La foto in chiusura... beh ho scritto il post ascoltando la sua musica, come potevo non citarlo?


3 commenti:

Davide Mana ha detto...

Suonerà banale - la storia finisce quando si è detto tutto ciò che era necessario dire.
Come faccio a sapere quando questo accade?
È lì che sta la differenza fra gli scrittori e "quelli che scrivono".

Lo scrittore sa riconoscere il superfluo.
Magari nn mentre scrive, ma in fase di revisione.

Io non pianifico alla morte le mie storie.
E tuttavia, anche l'arcere zen, che scocca la freccia senza guardare il bersaglio, una vaga idea di dove stia il bersaglio ce l'ha.
Allo stesso modo, io posso non sapere come finirà la storia (spesso scrivo per scoprirlo) ma ho un'idea generale della direzione nella quale la storia evolverà.
Poi lascio mano libera ai persnaggi, ma li "punto" in una certa direzione.

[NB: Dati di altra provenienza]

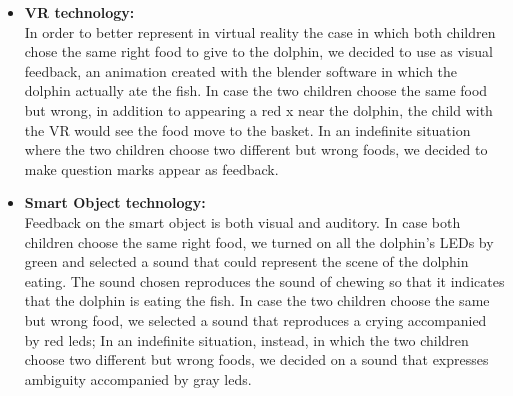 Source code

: \documentclass [12pt]{article}
\begin{document}
\begin{itemize}[•]
\item \textbf{VR technology:}\\
In order to better represent in virtual reality the case in which both children chose the same right food to give to the dolphin, we decided to use as visual feedback, an animation created with the blender software in which the dolphin actually ate the fish. In case the two children choose the same food but wrong, in addition to appearing a red x near the dolphin, the child with the VR would see the food move to the basket. In an indefinite situation where the two children choose two different but wrong foods, we decided to make question marks appear as feedback.
\item \textbf{Smart Object technology:}\\
Feedback on the smart object is both visual and auditory. In case both children choose the same right food, we turned on all the dolphin's LEDs by green and selected a sound that could represent the scene of the dolphin eating. The sound chosen reproduces the sound of chewing so that it indicates that the dolphin is eating the fish.   In case the two children choose the same but wrong food, we selected a sound that reproduces a crying accompanied by red leds; In an indefinite situation, instead, in which the two children choose two different but wrong foods, we decided on a sound that expresses ambiguity accompanied by gray leds.
\end{itemize}
\end{document}
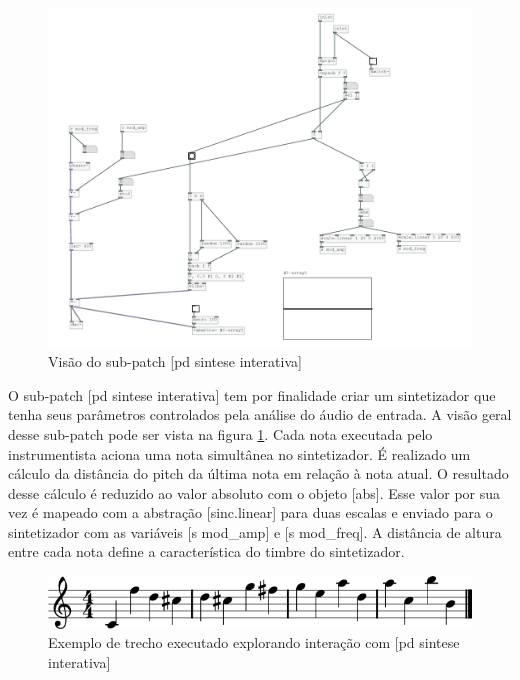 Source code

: \documentclass{ppgmus}
\begin{document}
\begin{figure}
\includegraphics[scale=.5]{sintese}
\caption{Visão do sub-patch [pd sintese interativa]}
\label{sintese}
\end{figure}

O sub-patch [pd sintese interativa] tem por finalidade criar um sintetizador que tenha
seus parâmetros controlados pela análise do áudio de entrada. A visão geral desse sub-patch pode
ser vista na figura \ref{sintese}.
Cada nota executada pelo
instrumentista aciona uma nota simultânea no sintetizador. É realizado um cálculo da distância
do pitch da última nota em relação à nota atual. O resultado desse cálculo é reduzido ao valor
absoluto com o objeto [abs]. Esse valor por sua vez é mapeado com a abstração [sinc.linear] para
duas escalas e enviado para o sintetizador com as variáveis [s mod\_amp] e [s mod\_freq].
A distância de altura entre cada nota define a característica do timbre do sintetizador.



\begin{figure}
\includegraphics[scale=.6]{part1}
\caption{Exemplo de trecho executado explorando interação com [pd sintese interativa]}
\label{part1}
\end{figure}
\end{document}
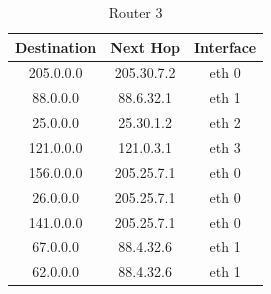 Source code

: \documentclass{WeSTassignment}
\begin{document}
\begin{table}[h]
\centering
\caption{Router 3}
\label{Router 3}
\begin{tabular}{ccc}
\hline
\multicolumn{1}{|c|}{\textbf{Destination}} & \multicolumn{1}{c|}{\textbf{Next Hop}} & \multicolumn{1}{c|}{\textbf{Interface}} \\ \hline
205.0.0.0                                  & 205.30.7.2                             & eth 0                                   \\
88.0.0.0                                   & 88.6.32.1                              & eth 1                                   \\
25.0.0.0                                   & 25.30.1.2                              & eth 2                                   \\
121.0.0.0                                  & 121.0.3.1                              & eth 3                                   \\
156.0.0.0                                  & 205.25.7.1                             & eth 0                                   \\
26.0.0.0                                   & 205.25.7.1                             & eth 0                                   \\
141.0.0.0                                  & 205.25.7.1                             & eth 0                                   \\
67.0.0.0                                   & 88.4.32.6                              & eth 1                                   \\
62.0.0.0                                   & 88.4.32.6                              & eth 1                                  
\end{tabular}
\end{table} \\
\end{document}
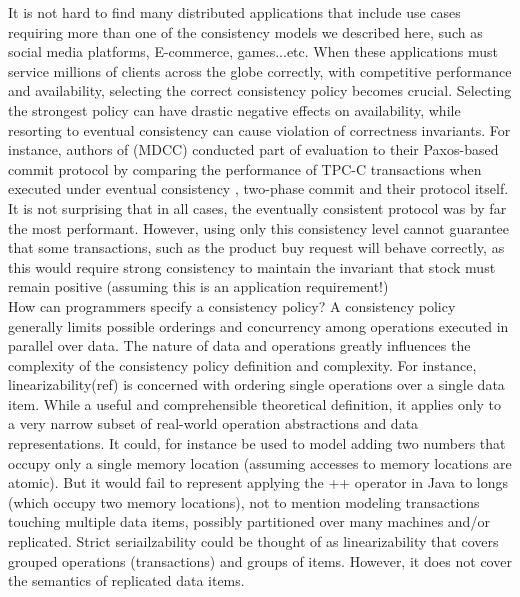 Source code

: It is not hard to find many distributed applications that include use cases
requiring more than one of the consistency models we described here, such as social media
platforms, E-commerce, games...etc. When these applications must service millions of
clients across the globe correctly, with competitive performance and
availability, selecting the correct consistency policy becomes crucial.
Selecting the strongest policy can have drastic negative effects on availability, while
resorting to eventual consistency can cause violation of correctness invariants.
For instance, authors of (MDCC) conducted part of evaluation to their Paxos-based commit
protocol by comparing the performance of TPC-C transactions when executed under eventual consistency  
, two-phase commit  and their protocol itself. It is not surprising that in all cases, the eventually
consistent protocol was by far the most
performant. However, using only this consistency level cannot guarantee that
some transactions, such as the product buy request will behave correctly, as
this would require strong consistency to maintain the invariant that stock must
remain positive (assuming this is an application requirement!) \\

How can programmers specify a consistency policy? 
A consistency policy generally limits possible orderings and concurrency among
operations executed in parallel over data. The nature of data and operations
greatly influences the complexity of the consistency policy definition and
complexity. For instance, linearizability(ref) is concerned with ordering single
operations over a single data item. While a useful and comprehensible theoretical
definition, it applies only to a very narrow subset of real-world operation
abstractions and data representations. It could, for instance be used to model adding
two numbers that occupy only a single memory location (assuming accesses to
memory locations are atomic). But it would fail to represent applying the ++
operator in Java to longs (which occupy two memory locations), not to mention
modeling transactions touching multiple data items, possibly partitioned over many
machines and/or replicated. Strict seriailzability could be thought of as
linearizability that covers grouped operations (transactions) and groups of
items. However, it does not cover the semantics of replicated data items.\\

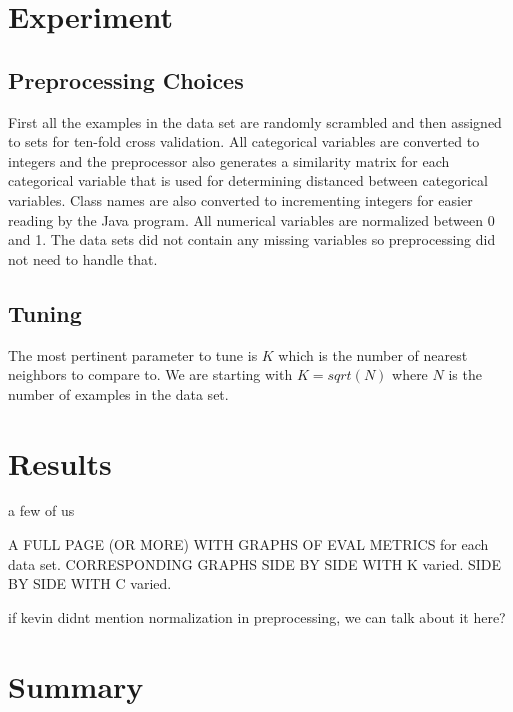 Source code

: \documentclass[twoside,11pt]{article}
\begin{document}
\section{Experiment}

\subsection{Preprocessing Choices}

First all the examples in the data set are randomly scrambled and then assigned to sets for ten-fold cross validation. All categorical variables are converted to integers and the preprocessor also generates a similarity matrix for each categorical variable that is used for determining distanced between categorical variables. Class names are also converted to incrementing integers for easier reading by the Java program. All numerical variables are normalized between 0 and 1. The data sets did not contain any missing variables so preprocessing did not need to handle that. 

\subsection{Tuning}

The most pertinent parameter to tune is $K$ which is the number of nearest neighbors to compare to. We are starting with $K = sqrt(N)$ where $N$ is the number of examples in the data set. 

\section{Results}

a few of us

A FULL PAGE (OR MORE) WITH GRAPHS OF EVAL METRICS for each data set. CORRESPONDING GRAPHS SIDE BY SIDE WITH K varied. SIDE BY SIDE WITH C varied.

if kevin didnt mention normalization in preprocessing, we can talk about it here?

\section{Summary}




\end{document}
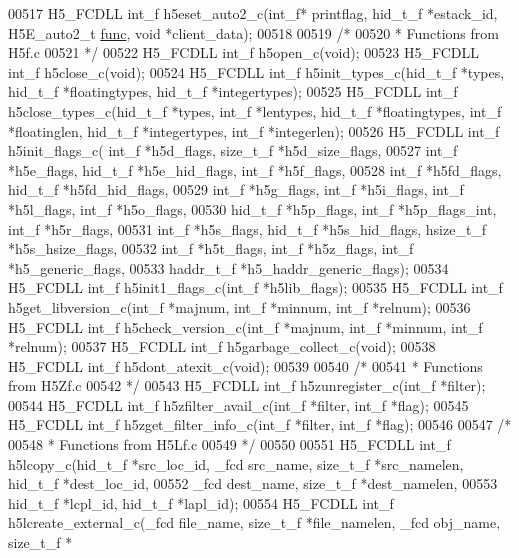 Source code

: \begin{DoxyCode}
00517 H5\_FCDLL int\_f h5eset\_auto2\_c(int\_f* printflag, hid\_t\_f *estack\_id, H5E\_auto2\_t 
      \hyperlink{structfunc}{func}, \textcolor{keywordtype}{void} *client\_data);
00518 
00519 \textcolor{comment}{/*}
00520 \textcolor{comment}{ * Functions from H5f.c}
00521 \textcolor{comment}{ */}
00522 H5\_FCDLL int\_f h5open\_c(\textcolor{keywordtype}{void});
00523 H5\_FCDLL int\_f h5close\_c(\textcolor{keywordtype}{void});
00524 H5\_FCDLL int\_f h5init\_types\_c(hid\_t\_f *types, hid\_t\_f *floatingtypes, hid\_t\_f *integertypes);
00525 H5\_FCDLL int\_f h5close\_types\_c(hid\_t\_f *types, int\_f *lentypes, hid\_t\_f *floatingtypes, int\_f *floatinglen,
       hid\_t\_f *integertypes, int\_f *integerlen);
00526 H5\_FCDLL int\_f h5init\_flags\_c( int\_f *h5d\_flags, size\_t\_f *h5d\_size\_flags, 
00527         int\_f *h5e\_flags, hid\_t\_f *h5e\_hid\_flags, int\_f *h5f\_flags,
00528                 int\_f *h5fd\_flags, hid\_t\_f *h5fd\_hid\_flags,
00529                 int\_f *h5g\_flags, int\_f *h5i\_flags, int\_f *h5l\_flags, int\_f *h5o\_flags,
00530                 hid\_t\_f *h5p\_flags, int\_f *h5p\_flags\_int, int\_f *h5r\_flags, 
00531                 int\_f *h5s\_flags, hid\_t\_f *h5s\_hid\_flags, hsize\_t\_f *h5s\_hsize\_flags, 
00532         int\_f *h5t\_flags, int\_f *h5z\_flags, int\_f *h5\_generic\_flags,
00533                 haddr\_t\_f *h5\_haddr\_generic\_flags);
00534 H5\_FCDLL int\_f h5init1\_flags\_c(int\_f *h5lib\_flags);
00535 H5\_FCDLL int\_f h5get\_libversion\_c(int\_f *majnum, int\_f *minnum, int\_f *relnum);
00536 H5\_FCDLL int\_f h5check\_version\_c(int\_f *majnum, int\_f *minnum, int\_f *relnum);
00537 H5\_FCDLL int\_f h5garbage\_collect\_c(\textcolor{keywordtype}{void});
00538 H5\_FCDLL int\_f h5dont\_atexit\_c(\textcolor{keywordtype}{void});
00539 
00540 \textcolor{comment}{/*}
00541 \textcolor{comment}{ * Functions from H5Zf.c}
00542 \textcolor{comment}{ */}
00543 H5\_FCDLL int\_f h5zunregister\_c(int\_f *filter);
00544 H5\_FCDLL int\_f h5zfilter\_avail\_c(int\_f *filter, int\_f *flag);
00545 H5\_FCDLL int\_f h5zget\_filter\_info\_c(int\_f *filter, int\_f *flag);
00546 
00547 \textcolor{comment}{/*}
00548 \textcolor{comment}{ * Functions from H5Lf.c}
00549 \textcolor{comment}{ */}
00550 
00551 H5\_FCDLL int\_f h5lcopy\_c(hid\_t\_f *src\_loc\_id, \_fcd src\_name, size\_t\_f *src\_namelen, hid\_t\_f *dest\_loc\_id,
00552               \_fcd dest\_name, size\_t\_f *dest\_namelen,
00553               hid\_t\_f *lcpl\_id, hid\_t\_f *lapl\_id);
00554 H5\_FCDLL int\_f h5lcreate\_external\_c(\_fcd file\_name, size\_t\_f *file\_namelen, \_fcd obj\_name, size\_t\_f *

\end{DoxyCode}
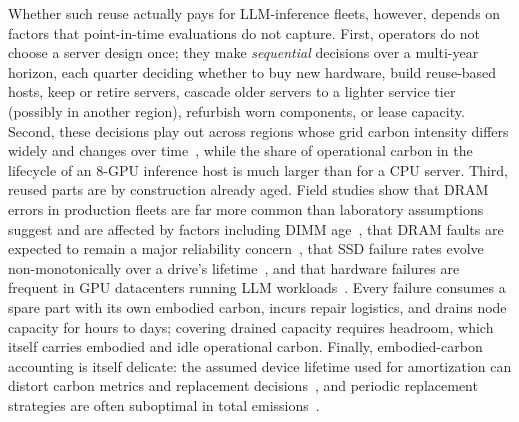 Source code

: \documentclass{article} %
\begin{document}
Whether such reuse actually pays for LLM-inference fleets, however, depends on factors that point-in-time evaluations do not capture. First, operators do not choose a server design once; they make \emph{sequential} decisions over a multi-year horizon, each quarter deciding whether to buy new hardware, build reuse-based hosts, keep or retire servers, cascade older servers to a lighter service tier (possibly in another region), refurbish worn components, or lease capacity. Second, these decisions play out across regions whose grid carbon intensity differs widely and changes over time~\citep{Wiesner2021LetsWait}, while the share of operational carbon in the lifecycle of an 8-GPU inference host is much larger than for a CPU server. Third, reused parts are by construction already aged. Field studies show that DRAM errors in production fleets are far more common than laboratory assumptions suggest and are affected by factors including DIMM age~\citep{Schroeder2009DramErrors}, that DRAM faults are expected to remain a major reliability concern~\citep{Sridharan2015MemoryErrors}, that SSD failure rates evolve non-monotonically over a drive's lifetime~\citep{Meza2015LargescaleFlash}, and that hardware failures are frequent in GPU datacenters running LLM workloads~\citep{Hu2024CharacterizationLarge}. Every failure consumes a spare part with its own embodied carbon, incurs repair logistics, and drains node capacity for hours to days; covering drained capacity requires headroom, which itself carries embodied and idle operational carbon. Finally, embodied-carbon accounting is itself delicate: the assumed device lifetime used for amortization can distort carbon metrics and replacement decisions~\citep{Huang2025CaseAccurate}, and periodic replacement strategies are often suboptimal in total emissions~\citep{Sharma2025TowardOptimal}.
\end{document}
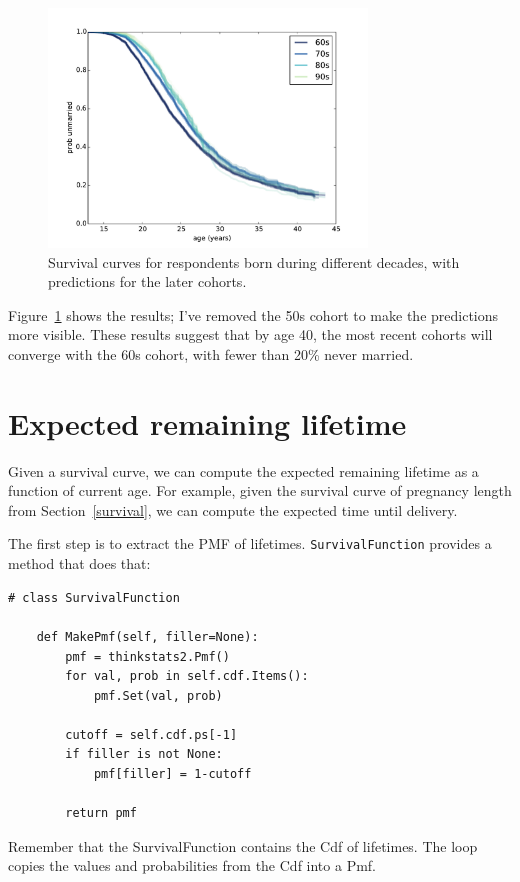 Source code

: \documentclass[12pt]{book}
\begin{document}
\begin{figure}
\centerline{\includegraphics[height=2.5in]{figs/survival5.pdf}}
\caption{Survival curves for respondents born during different decades,
with predictions for the later cohorts.}
\label{survival5}
\end{figure}

Figure~\ref{survival5} shows the results; I've removed the 50s cohort
to make the predictions more visible.  These results suggest that by
age 40, the most recent cohorts will converge with the 60s cohort,
with fewer than 20\% never married.


\section{Expected remaining lifetime}

Given a survival curve, we can compute the expected remaining
lifetime as a function of current age.  For example, given the
survival curve of pregnancy length from Section~\ref{survival},
we can compute the expected time until delivery.

The first step is to extract the PMF of lifetimes.  {\tt SurvivalFunction}
provides a method that does that:

\begin{verbatim}
# class SurvivalFunction

    def MakePmf(self, filler=None):
        pmf = thinkstats2.Pmf()
        for val, prob in self.cdf.Items():
            pmf.Set(val, prob)

        cutoff = self.cdf.ps[-1]
        if filler is not None:
            pmf[filler] = 1-cutoff

        return pmf
\end{verbatim}

Remember that the SurvivalFunction contains the Cdf of lifetimes.
The loop copies the values and probabilities from the Cdf into
a Pmf.
\end{document}
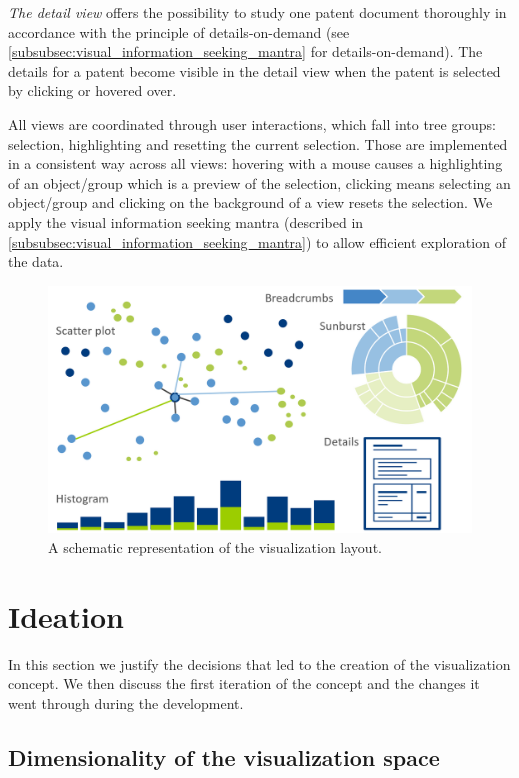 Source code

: \textit{The detail view} offers the possibility to study one patent document thoroughly in accordance with the principle of details-on-demand (see \autoref{subsubsec:visual_information_seeking_mantra} for details-on-demand).
The details for a patent become visible in the detail view when the patent is selected by clicking or hovered over.

All views are coordinated through user interactions, which fall into tree groups: selection, highlighting and resetting the current selection.
Those are implemented in a consistent way across all views: hovering with a mouse causes a highlighting of an object/group which is a preview of the selection, clicking means selecting an object/group and clicking on the background of a view resets the selection.
We apply the visual information seeking mantra (described in \autoref{subsubsec:visual_information_seeking_mantra}) to allow efficient exploration of the data.

\begin{figure}[!]
\centering
\includegraphics[width=\textwidth]{img/schematic}
\caption{A schematic representation of the visualization layout.}
\label{fig:schematic}
\end{figure}

\section{Ideation}
\label{sec:ideation}

In this section we justify the decisions that led to the creation of the visualization concept.
We then discuss the first iteration of the concept and the changes it went through during the development.

\subsection{Dimensionality of the visualization space}
\label{subsec:dimensionality_of_visualization_space}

Samuel Delany dice che il racconto, a differenza del romanzo, si concentra su un evento saliente nella vita del protagonista.
Ecco - quando ho fotografato con l'esattezza desiderata quell'evento, fornendo al lettore tutte le informazioni necessarie affinché arrivi alle proprie conclusioni (o alle conclusioni che io voglio che raggiunga), posso anche spegnere il word processor e andare a farmi un chinotto.

consolata ha detto...

Sono d'accordo con Davide. Neanch'io pianifico le mie storie ma so dove voglio andare a parare, anche se non è detto che ci riesca sempre. D'altra parte quando si allestisce un mondo temporaneo come è ogni racconto, per quanto breve sia, si costruiscono anche delle pareti e prima o poi i personaggi vanno a sbatterci. E meno male che non sono svegli come il Truman dell'omonimo show, se no le nostre abitazioni sarebbero invase da ospiti non sempre graditissimi (andreste a cena con tutti i vostri personaggi?). Oltre a quelle pareti io non riesco a spingerli. Anzi, il mio compito principale scrivendo una storia è andare a esplorare quel mondo temporaneo che ho spalancato senza ancora conoscerlo bene. Per cui, per riprendere la frase di Davide, la storia finisce anche quando si è detto tutto quello che si riesce a dire, almeno per quel che mi riguarda. Naturalmente quando si tratta di racconti fantastici il discorso è molto più delicato. Come lettrice mi capita abbastanza spesso di sentirmi frustrata, quando scrivo non so sempre riconoscere il superfluo né capire se manca qualcosa. Le domande a Massimo nascevano da questo disagio.

S_3ves ha detto...

Ciao a entrambi e grazie delle osservazioni.
Sono d'accordo con voi, particolarmente con l'osservazione di Davide tratta da Delany (racconto come narrazione di un fatto saliente della vita del protagonista) e con quella di Consolata sul mondo del racconto racchiuso fra quattro pareti. Anch'io quando scrivo conosco almeno la direzione verso la quale si muove la storia e non vedo (non mi interessa vedere) oltre le pareti del teatrino che ho allestito.
A incuriosirmi, però, è anche il modo in cui "intenzione" (chiamiamola così) e "visione" si saldano, anche se mi rendo conto che 1) nella maggior parte dei casi il soggetto scrivente che studia se stesso sta compiendo una masturbazione mentale; 2)
Il tutto è maggiore della somma delle parti, qui dei vari atti ed elementi che contribuiscono all'atto di scrivere.
In questo senso descrivevo la sensazione della bolla che emerge.
Probabilmente è la mia esperienza di docente che mi spinge a cercare di definire, abbiate pazienza.
Comunque no, non andrei mai a cena con uno dei miei protagonisti. Ingombranti e spesso odiosi, talvolta sono troppo diversi da me per essere tollerabili, talvolta sono il distillato di un lato di me che riesco a esplorare soltanto sulla pagina, a debita distanza, e mai - assolutamente mai - a tavola.